# Can Anyone Help With Info On This One?



## Barryboy (Mar 21, 2006)

Hi... Bought this one through the forum about 2 years ago. Unfortunately a terminal HD failure meant that I lost all my watch records (I know, I know....) and I'm pretty much starting again from scratch.

Now I know sod all about Chinese watches and racking my brains I can only say that '26' seems to come to mind for some reason.... would that be the movement type, perhaps??? Not sure if I'm right but I thought this was one of the better models - I don't think was one of the budget ranges.

Anyway, such a thread is useless without pictures, as the man once said, so here's the watch...



















Particularly interested in age, if anyone can get that from the pictures and any other detail I can get.

Thanks in advance

Rob

p.s. I have a Strela chrono plus a Poljot that I need similar info on but will post those up separately later.


----------



## martinzx (Aug 29, 2010)

The Caliber looks like the ST-19

Cheers martin


----------



## Kutusov (Apr 19, 2010)

martinzx said:


> The Caliber looks like the ST-19
> 
> Cheers martin


Yeap, that's also what I think...


----------



## AlbertaTime (Aug 1, 2009)

I think I can help (and I think it's great piece)








"be helpful"

It's a Sea-Gull chronograph model 0440, probably purchased originally from a seller named CNMark in Zhuhai (Hong Kong)

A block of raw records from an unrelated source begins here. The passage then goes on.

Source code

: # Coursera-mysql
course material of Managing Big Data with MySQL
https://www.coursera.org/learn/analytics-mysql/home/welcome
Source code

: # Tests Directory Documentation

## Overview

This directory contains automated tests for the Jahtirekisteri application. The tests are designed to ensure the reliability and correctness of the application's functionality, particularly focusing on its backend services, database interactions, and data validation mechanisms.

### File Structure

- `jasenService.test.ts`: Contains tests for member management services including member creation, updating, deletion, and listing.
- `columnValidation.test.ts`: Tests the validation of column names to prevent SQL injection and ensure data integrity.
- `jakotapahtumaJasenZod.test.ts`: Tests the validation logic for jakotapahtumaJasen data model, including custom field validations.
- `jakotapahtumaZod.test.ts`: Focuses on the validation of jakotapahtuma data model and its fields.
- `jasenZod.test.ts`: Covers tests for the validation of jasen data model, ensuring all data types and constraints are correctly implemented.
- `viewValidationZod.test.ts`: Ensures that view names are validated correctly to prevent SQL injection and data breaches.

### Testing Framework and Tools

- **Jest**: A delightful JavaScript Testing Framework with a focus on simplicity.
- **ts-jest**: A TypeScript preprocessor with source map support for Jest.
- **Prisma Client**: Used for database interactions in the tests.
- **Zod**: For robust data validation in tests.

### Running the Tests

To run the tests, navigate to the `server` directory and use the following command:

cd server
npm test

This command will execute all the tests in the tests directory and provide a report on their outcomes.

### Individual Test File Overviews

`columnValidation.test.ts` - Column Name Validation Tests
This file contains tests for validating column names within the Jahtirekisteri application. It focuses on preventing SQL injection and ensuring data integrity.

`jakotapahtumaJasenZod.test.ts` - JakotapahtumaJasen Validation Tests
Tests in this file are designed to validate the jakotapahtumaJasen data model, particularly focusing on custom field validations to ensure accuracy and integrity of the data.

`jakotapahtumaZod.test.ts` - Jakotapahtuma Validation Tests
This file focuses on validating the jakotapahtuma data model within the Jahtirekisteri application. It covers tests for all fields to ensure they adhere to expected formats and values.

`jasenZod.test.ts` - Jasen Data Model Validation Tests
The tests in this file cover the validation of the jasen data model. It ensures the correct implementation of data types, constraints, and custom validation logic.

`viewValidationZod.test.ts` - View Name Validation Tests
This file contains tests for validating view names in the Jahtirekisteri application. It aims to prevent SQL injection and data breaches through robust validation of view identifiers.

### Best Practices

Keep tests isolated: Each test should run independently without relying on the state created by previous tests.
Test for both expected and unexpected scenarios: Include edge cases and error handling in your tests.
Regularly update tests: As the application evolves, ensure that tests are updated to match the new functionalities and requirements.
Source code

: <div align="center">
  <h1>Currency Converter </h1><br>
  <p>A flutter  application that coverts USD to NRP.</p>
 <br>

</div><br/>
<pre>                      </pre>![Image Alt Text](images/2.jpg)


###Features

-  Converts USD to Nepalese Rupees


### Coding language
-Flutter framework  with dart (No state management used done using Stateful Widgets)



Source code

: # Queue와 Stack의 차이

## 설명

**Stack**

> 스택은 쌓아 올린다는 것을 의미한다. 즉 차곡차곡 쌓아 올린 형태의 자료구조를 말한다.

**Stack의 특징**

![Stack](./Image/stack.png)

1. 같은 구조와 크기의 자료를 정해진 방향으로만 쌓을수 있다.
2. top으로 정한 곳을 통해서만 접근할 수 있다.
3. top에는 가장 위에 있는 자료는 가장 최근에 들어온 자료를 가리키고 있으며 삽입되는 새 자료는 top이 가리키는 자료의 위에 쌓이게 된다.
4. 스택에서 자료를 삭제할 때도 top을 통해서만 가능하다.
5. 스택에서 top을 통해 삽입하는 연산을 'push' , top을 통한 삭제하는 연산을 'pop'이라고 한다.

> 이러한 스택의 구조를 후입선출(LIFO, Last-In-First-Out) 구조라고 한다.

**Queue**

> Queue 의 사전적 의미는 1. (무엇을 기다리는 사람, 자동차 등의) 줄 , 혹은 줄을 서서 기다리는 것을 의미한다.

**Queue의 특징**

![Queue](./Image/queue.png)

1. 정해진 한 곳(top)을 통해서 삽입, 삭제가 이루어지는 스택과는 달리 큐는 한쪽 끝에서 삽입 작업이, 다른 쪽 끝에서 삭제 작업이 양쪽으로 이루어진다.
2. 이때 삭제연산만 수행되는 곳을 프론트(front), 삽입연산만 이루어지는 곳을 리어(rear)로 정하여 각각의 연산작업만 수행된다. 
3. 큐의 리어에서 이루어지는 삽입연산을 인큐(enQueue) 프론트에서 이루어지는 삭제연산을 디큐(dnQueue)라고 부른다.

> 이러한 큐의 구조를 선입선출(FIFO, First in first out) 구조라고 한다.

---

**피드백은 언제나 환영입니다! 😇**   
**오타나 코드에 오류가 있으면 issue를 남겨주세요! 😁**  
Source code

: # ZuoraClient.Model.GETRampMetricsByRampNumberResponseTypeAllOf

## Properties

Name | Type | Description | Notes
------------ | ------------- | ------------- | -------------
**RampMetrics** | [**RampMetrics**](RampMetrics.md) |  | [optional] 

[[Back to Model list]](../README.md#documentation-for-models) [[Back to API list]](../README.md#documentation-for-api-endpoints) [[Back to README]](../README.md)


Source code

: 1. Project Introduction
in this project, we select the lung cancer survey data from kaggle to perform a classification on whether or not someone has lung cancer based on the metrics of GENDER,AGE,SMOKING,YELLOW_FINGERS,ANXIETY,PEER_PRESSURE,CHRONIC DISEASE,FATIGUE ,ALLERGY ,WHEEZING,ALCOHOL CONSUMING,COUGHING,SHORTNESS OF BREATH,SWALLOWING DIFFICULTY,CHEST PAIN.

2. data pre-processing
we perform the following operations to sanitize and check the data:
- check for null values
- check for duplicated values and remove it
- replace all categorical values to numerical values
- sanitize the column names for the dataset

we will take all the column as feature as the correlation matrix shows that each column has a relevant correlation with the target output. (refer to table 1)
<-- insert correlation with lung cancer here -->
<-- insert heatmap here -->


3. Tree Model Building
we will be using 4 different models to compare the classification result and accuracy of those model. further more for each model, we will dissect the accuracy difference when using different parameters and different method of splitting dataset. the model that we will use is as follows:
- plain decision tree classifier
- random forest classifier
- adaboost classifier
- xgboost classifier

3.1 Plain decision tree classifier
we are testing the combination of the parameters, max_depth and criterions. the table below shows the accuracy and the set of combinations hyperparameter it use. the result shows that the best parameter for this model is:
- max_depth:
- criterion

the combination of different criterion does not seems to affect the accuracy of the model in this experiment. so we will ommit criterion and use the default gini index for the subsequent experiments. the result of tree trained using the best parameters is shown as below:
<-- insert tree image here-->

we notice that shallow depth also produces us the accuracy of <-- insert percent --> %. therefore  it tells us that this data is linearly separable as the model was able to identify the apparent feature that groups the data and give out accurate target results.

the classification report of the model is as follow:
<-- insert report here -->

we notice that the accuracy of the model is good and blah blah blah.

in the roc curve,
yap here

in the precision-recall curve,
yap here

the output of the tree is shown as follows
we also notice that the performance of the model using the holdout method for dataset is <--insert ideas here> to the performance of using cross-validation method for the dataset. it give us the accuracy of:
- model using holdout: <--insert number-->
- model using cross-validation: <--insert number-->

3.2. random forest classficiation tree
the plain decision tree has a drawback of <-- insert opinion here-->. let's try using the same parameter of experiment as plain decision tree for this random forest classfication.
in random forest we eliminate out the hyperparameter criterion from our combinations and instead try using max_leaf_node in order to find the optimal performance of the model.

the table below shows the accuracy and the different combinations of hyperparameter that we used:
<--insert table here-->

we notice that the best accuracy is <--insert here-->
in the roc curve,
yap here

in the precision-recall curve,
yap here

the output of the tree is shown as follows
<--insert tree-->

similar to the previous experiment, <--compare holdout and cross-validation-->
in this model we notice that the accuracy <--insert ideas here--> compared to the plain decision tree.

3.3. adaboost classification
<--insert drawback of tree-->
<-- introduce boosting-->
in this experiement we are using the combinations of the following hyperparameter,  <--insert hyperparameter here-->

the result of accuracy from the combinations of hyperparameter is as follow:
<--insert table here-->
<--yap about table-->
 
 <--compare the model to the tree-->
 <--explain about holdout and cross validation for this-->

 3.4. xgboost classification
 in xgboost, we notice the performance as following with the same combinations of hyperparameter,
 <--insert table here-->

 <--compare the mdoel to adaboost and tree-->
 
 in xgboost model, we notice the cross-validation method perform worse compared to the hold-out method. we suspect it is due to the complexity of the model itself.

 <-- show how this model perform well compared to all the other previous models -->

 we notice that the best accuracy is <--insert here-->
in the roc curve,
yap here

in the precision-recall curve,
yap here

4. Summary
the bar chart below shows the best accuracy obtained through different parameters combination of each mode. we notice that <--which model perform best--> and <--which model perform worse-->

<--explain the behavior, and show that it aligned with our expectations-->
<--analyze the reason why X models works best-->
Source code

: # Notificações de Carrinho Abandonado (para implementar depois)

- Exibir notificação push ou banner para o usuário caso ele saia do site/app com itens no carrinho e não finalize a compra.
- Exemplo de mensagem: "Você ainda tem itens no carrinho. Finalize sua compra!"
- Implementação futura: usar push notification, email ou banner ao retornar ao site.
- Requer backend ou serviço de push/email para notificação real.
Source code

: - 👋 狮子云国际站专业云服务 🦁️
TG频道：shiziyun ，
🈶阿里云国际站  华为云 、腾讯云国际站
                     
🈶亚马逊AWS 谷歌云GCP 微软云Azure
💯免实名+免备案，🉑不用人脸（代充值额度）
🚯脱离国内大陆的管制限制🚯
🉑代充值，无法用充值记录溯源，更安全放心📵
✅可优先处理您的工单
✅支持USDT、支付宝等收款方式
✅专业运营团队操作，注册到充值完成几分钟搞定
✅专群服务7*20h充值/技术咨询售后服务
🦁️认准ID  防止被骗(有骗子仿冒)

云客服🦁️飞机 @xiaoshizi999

CNMark's original selling price (circa 2007) was $205.00 USD plus shipping

Stainless steel case, polished

Domed crystal

Display back

Handwound ST19 chronograph movement, 19 Jewels (probably ST1901 and based on the Venus 175)

Small seconds at 9

Central chronograph seconds

30 minute totalizer at 3

WR 3 bar

Metallic blue dial

Applied polished arabic numerals with luminous fill

Tachymeter scale in white

Telemeter scale in red

Diam. 42.5 mm, Lug width 22 mm, lug to lug 51 mm

The 26 may be that the model was the black variant of what was known as the æµ·é¸¥ 0440-SL-2901 in China, which is sorta close.

CNmark has photos of the watch at his Flickr site: http://www.flickr.co...mark/391177514/


----------



## AlbertaTime (Aug 1, 2009)

repeat...ooops.


----------



## Barryboy (Mar 21, 2006)

AlbertaTime said:


> I think I can help (and I think it's great piece)
> 
> 
> 
> ...


That's absolutely perfect. Thanks very much for such a comprehensive reply.

Rob


----------



## AlbertaTime (Aug 1, 2009)

Barryboy said:


> That's absolutely perfect. Thanks very much for such a comprehensive reply.
> 
> Rob












By the way...one very nice detail. Almost none of the newer Sea-Gull watches have the classic Sea-Gull logo like yours does...and I think it looks great.


----------



## Barryboy (Mar 21, 2006)

AlbertaTime said:


> Barryboy said:
> 
> 
> > That's absolutely perfect. Thanks very much for such a comprehensive reply.
> ...


So it is a model from the 2000's? I don't know why, but I was always under the impression that it was older than that.

Rob


----------



## AlbertaTime (Aug 1, 2009)

Barryboy said:


> So it is a model from the 2000's? I don't know why, but I was always under the impression that it was older than that.
> 
> Rob


It's hard for me to say with certainty, but I can't find any mentions of the model being available earlier than 2007 (or late 2006) at the earliest. I suppose it could be as early as maybe 2004 or so, but I can't verify that.

The watch is a product of Tsinlien Sea-Gull of Hong Kong (http://www.seagullhk.com/) which is an export arm of Tianjin/Sea-Gull (Tianjin Seagull Watch (Group) Co., Ltd.) set up in 2003, and no Sea-Gull HK watches I'm aware of are earlier than that.

Both Sea-Gull HK and Tianjin/Sea-Gull export complete watches (as well as movements and parts) but the watch models are different. For example, the classic "1963" Air-Force watches are all Sea-Gull HK products, not products of TJ/Sea-Gull, and it's only very recently that TJ/Sea-Gull has introduced a commemorative "air force" chronograph, but it is cosmetically very different from the well-known 1963 and higher priced (limited edition D304).

(side note: Sea-Gull HK does not manufacture its own movements but intead gets its movements from the TJ/Sea-Gull parent).


----------